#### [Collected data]
☆ ☆ ☆

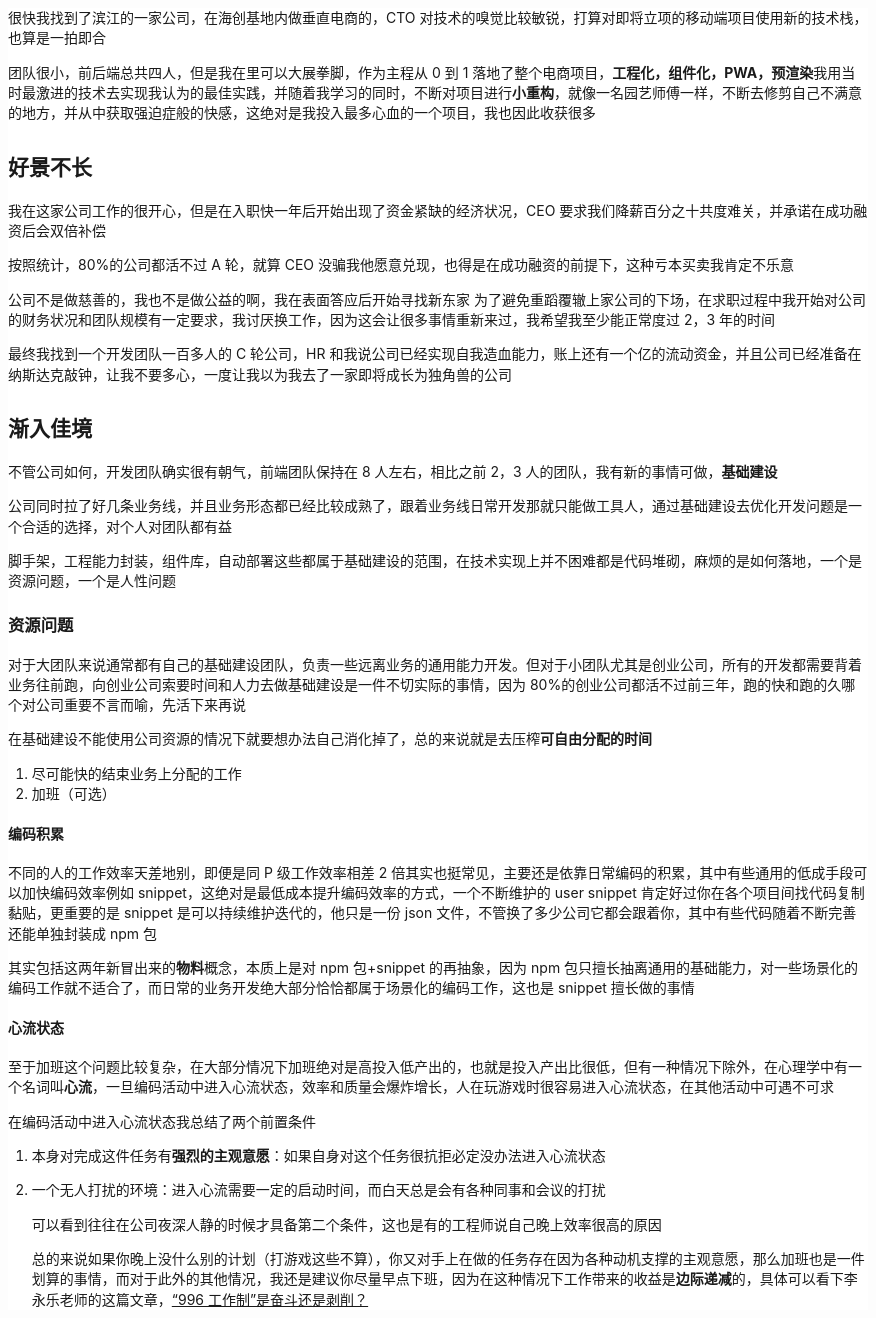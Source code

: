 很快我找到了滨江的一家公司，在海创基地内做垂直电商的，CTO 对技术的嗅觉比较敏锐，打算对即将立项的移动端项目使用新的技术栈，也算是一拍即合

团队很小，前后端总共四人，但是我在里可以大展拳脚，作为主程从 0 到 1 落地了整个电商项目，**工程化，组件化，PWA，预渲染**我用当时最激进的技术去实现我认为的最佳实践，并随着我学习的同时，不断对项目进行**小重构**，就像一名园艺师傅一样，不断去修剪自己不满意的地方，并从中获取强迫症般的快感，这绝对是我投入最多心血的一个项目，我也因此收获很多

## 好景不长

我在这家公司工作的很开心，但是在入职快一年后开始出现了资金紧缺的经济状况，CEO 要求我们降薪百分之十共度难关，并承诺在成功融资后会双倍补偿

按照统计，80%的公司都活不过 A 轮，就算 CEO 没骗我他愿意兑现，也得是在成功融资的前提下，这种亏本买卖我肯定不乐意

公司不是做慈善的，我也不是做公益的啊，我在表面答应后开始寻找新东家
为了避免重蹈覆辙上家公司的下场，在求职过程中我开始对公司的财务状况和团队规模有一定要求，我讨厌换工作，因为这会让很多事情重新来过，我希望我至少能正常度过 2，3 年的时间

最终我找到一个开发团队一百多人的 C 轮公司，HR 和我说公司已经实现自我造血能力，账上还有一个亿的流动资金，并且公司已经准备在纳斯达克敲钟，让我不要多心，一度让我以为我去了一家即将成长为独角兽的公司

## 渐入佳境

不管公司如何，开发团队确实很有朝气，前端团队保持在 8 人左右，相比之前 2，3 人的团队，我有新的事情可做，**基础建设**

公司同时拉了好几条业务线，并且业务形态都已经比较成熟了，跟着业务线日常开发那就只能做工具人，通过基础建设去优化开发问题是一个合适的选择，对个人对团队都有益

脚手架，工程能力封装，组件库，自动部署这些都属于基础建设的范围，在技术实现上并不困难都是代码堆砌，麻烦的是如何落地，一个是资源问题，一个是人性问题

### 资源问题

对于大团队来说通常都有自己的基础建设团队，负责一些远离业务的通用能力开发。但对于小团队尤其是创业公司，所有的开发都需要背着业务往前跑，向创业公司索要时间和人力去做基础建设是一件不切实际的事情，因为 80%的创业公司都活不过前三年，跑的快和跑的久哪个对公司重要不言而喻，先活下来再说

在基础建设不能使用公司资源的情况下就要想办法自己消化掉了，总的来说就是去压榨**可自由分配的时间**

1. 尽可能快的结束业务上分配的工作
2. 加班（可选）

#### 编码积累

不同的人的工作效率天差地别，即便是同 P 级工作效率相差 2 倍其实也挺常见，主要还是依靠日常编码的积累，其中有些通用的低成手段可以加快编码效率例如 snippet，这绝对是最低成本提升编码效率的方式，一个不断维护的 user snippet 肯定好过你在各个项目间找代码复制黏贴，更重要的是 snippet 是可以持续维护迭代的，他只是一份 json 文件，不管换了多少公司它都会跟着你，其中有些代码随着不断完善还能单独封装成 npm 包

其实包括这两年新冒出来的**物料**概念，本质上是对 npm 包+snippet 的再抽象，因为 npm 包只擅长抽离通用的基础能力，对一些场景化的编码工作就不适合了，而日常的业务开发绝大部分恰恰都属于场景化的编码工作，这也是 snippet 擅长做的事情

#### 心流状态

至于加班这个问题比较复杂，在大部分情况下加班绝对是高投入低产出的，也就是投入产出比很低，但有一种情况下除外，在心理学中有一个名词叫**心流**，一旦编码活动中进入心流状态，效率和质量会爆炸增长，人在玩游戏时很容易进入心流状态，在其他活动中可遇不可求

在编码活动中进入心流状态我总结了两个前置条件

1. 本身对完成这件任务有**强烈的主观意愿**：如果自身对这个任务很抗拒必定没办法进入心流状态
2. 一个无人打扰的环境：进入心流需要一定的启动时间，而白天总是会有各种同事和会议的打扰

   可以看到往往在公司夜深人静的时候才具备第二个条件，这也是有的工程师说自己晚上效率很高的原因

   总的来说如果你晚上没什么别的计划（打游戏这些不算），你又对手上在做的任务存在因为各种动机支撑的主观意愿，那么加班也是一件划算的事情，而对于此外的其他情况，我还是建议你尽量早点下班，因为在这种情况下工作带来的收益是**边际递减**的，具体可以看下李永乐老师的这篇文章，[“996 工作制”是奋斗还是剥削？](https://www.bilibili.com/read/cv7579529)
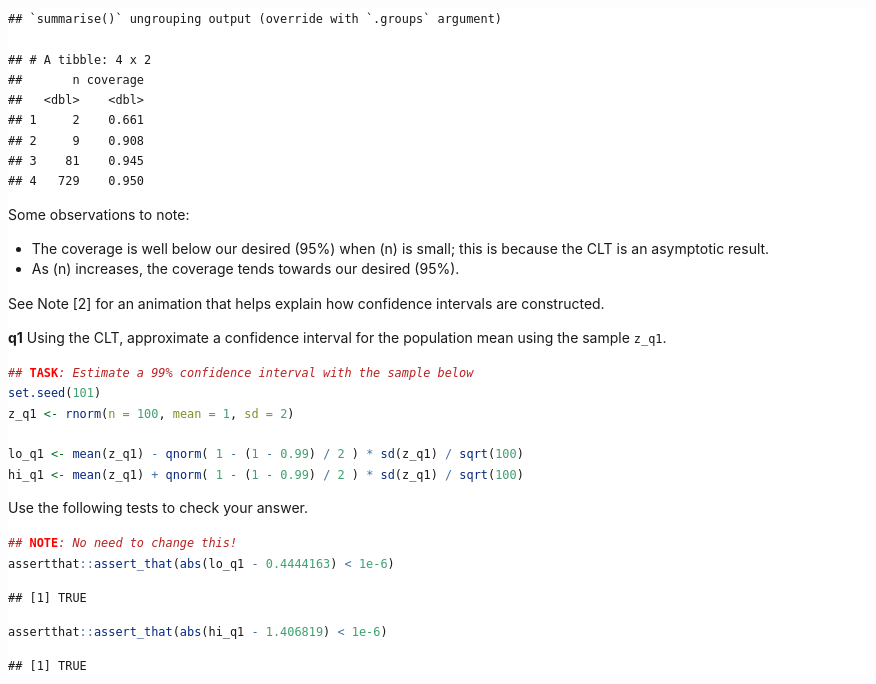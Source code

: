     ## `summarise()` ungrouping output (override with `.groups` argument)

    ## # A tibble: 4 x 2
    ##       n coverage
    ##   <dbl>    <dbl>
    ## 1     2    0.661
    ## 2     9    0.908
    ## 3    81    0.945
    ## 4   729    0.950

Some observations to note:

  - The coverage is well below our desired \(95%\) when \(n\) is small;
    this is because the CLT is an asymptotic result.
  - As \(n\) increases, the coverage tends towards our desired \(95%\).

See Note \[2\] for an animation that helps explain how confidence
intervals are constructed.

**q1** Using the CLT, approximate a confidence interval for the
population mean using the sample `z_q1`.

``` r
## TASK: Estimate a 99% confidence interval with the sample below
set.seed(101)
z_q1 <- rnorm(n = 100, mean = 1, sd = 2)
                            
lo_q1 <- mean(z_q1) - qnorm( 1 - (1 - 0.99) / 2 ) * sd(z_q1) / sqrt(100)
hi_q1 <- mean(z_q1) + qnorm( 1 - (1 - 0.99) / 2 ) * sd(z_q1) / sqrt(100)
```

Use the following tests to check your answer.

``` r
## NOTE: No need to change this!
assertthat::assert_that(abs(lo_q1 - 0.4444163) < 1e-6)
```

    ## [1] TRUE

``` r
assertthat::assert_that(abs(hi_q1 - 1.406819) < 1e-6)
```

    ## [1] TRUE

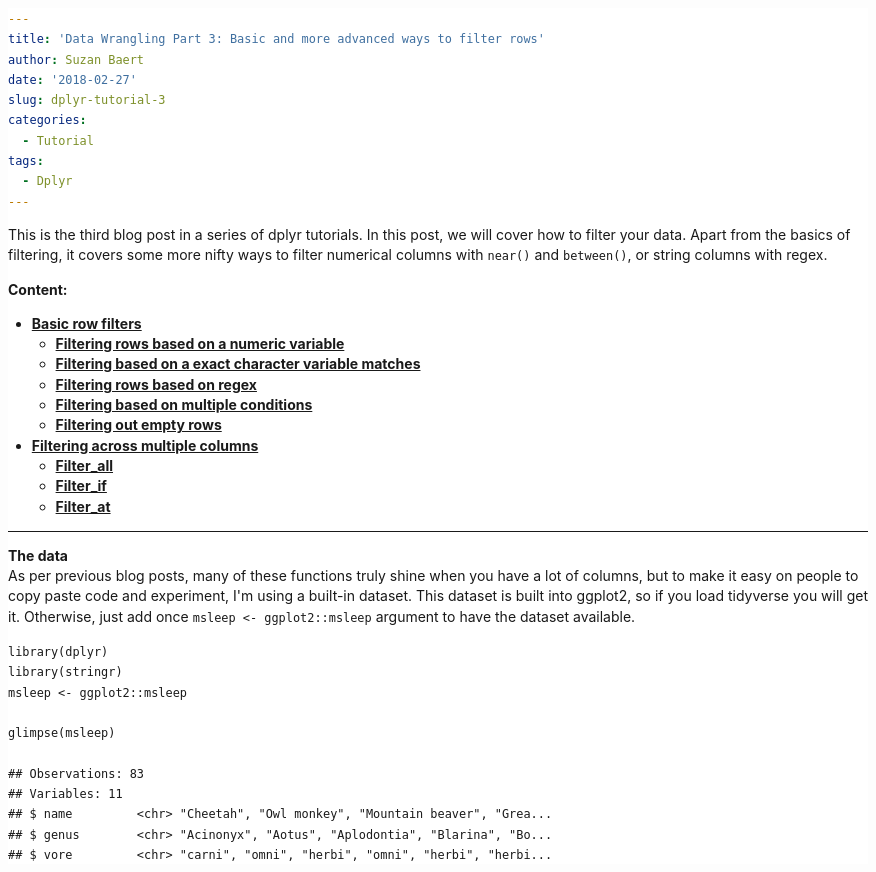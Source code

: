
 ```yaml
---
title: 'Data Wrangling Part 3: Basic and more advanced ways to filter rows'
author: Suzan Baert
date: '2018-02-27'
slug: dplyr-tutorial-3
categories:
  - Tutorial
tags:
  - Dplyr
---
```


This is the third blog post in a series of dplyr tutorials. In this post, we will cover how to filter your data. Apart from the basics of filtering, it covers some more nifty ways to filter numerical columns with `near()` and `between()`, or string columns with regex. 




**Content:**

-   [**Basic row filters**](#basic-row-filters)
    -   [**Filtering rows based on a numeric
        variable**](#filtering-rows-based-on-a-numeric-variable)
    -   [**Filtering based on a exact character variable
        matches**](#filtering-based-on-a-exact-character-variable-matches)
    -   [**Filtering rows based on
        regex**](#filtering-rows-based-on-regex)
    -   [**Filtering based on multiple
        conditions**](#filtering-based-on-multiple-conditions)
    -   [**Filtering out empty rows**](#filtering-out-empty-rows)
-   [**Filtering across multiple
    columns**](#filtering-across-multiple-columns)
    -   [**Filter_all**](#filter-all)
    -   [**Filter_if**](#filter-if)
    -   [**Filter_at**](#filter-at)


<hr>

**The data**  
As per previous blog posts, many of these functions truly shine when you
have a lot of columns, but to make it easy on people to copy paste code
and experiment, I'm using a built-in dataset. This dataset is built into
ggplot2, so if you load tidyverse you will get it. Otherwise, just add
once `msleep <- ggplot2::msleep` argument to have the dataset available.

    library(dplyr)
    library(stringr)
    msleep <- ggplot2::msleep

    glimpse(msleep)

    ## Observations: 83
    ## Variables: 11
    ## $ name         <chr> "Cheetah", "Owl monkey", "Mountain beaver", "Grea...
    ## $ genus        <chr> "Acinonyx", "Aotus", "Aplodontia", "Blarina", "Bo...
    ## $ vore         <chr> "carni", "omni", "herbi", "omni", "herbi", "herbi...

☆ ☆ ☆

Starting with the first line of the data above, write out each line exactly up to and including the line that holds "可以看到往往在公司夜深人静的". Pictures stay out.

#### [TASK RESULT]
Source code

: 很快我找到了滨江的一家公司，在海创基地内做垂直电商的，CTO 对技术的嗅觉比较敏锐，打算对即将立项的移动端项目使用新的技术栈，也算是一拍即合

团队很小，前后端总共四人，但是我在里可以大展拳脚，作为主程从 0 到 1 落地了整个电商项目，**工程化，组件化，PWA，预渲染**我用当时最激进的技术去实现我认为的最佳实践，并随着我学习的同时，不断对项目进行**小重构**，就像一名园艺师傅一样，不断去修剪自己不满意的地方，并从中获取强迫症般的快感，这绝对是我投入最多心血的一个项目，我也因此收获很多

## 好景不长

我在这家公司工作的很开心，但是在入职快一年后开始出现了资金紧缺的经济状况，CEO 要求我们降薪百分之十共度难关，并承诺在成功融资后会双倍补偿

按照统计，80%的公司都活不过 A 轮，就算 CEO 没骗我他愿意兑现，也得是在成功融资的前提下，这种亏本买卖我肯定不乐意

公司不是做慈善的，我也不是做公益的啊，我在表面答应后开始寻找新东家
为了避免重蹈覆辙上家公司的下场，在求职过程中我开始对公司的财务状况和团队规模有一定要求，我讨厌换工作，因为这会让很多事情重新来过，我希望我至少能正常度过 2，3 年的时间

最终我找到一个开发团队一百多人的 C 轮公司，HR 和我说公司已经实现自我造血能力，账上还有一个亿的流动资金，并且公司已经准备在纳斯达克敲钟，让我不要多心，一度让我以为我去了一家即将成长为独角兽的公司

## 渐入佳境

不管公司如何，开发团队确实很有朝气，前端团队保持在 8 人左右，相比之前 2，3 人的团队，我有新的事情可做，**基础建设**

公司同时拉了好几条业务线，并且业务形态都已经比较成熟了，跟着业务线日常开发那就只能做工具人，通过基础建设去优化开发问题是一个合适的选择，对个人对团队都有益

脚手架，工程能力封装，组件库，自动部署这些都属于基础建设的范围，在技术实现上并不困难都是代码堆砌，麻烦的是如何落地，一个是资源问题，一个是人性问题

### 资源问题

对于大团队来说通常都有自己的基础建设团队，负责一些远离业务的通用能力开发。但对于小团队尤其是创业公司，所有的开发都需要背着业务往前跑，向创业公司索要时间和人力去做基础建设是一件不切实际的事情，因为 80%的创业公司都活不过前三年，跑的快和跑的久哪个对公司重要不言而喻，先活下来再说

在基础建设不能使用公司资源的情况下就要想办法自己消化掉了，总的来说就是去压榨**可自由分配的时间**

1. 尽可能快的结束业务上分配的工作
2. 加班（可选）

#### 编码积累

不同的人的工作效率天差地别，即便是同 P 级工作效率相差 2 倍其实也挺常见，主要还是依靠日常编码的积累，其中有些通用的低成手段可以加快编码效率例如 snippet，这绝对是最低成本提升编码效率的方式，一个不断维护的 user snippet 肯定好过你在各个项目间找代码复制黏贴，更重要的是 snippet 是可以持续维护迭代的，他只是一份 json 文件，不管换了多少公司它都会跟着你，其中有些代码随着不断完善还能单独封装成 npm 包

其实包括这两年新冒出来的**物料**概念，本质上是对 npm 包+snippet 的再抽象，因为 npm 包只擅长抽离通用的基础能力，对一些场景化的编码工作就不适合了，而日常的业务开发绝大部分恰恰都属于场景化的编码工作，这也是 snippet 擅长做的事情

#### 心流状态

至于加班这个问题比较复杂，在大部分情况下加班绝对是高投入低产出的，也就是投入产出比很低，但有一种情况下除外，在心理学中有一个名词叫**心流**，一旦编码活动中进入心流状态，效率和质量会爆炸增长，人在玩游戏时很容易进入心流状态，在其他活动中可遇不可求

在编码活动中进入心流状态我总结了两个前置条件

1. 本身对完成这件任务有**强烈的主观意愿**：如果自身对这个任务很抗拒必定没办法进入心流状态
2. 一个无人打扰的环境：进入心流需要一定的启动时间，而白天总是会有各种同事和会议的打扰

   可以看到往往在公司夜深人静的时候才具备第二个条件，这也是有的工程师说自己晚上效率很高的原因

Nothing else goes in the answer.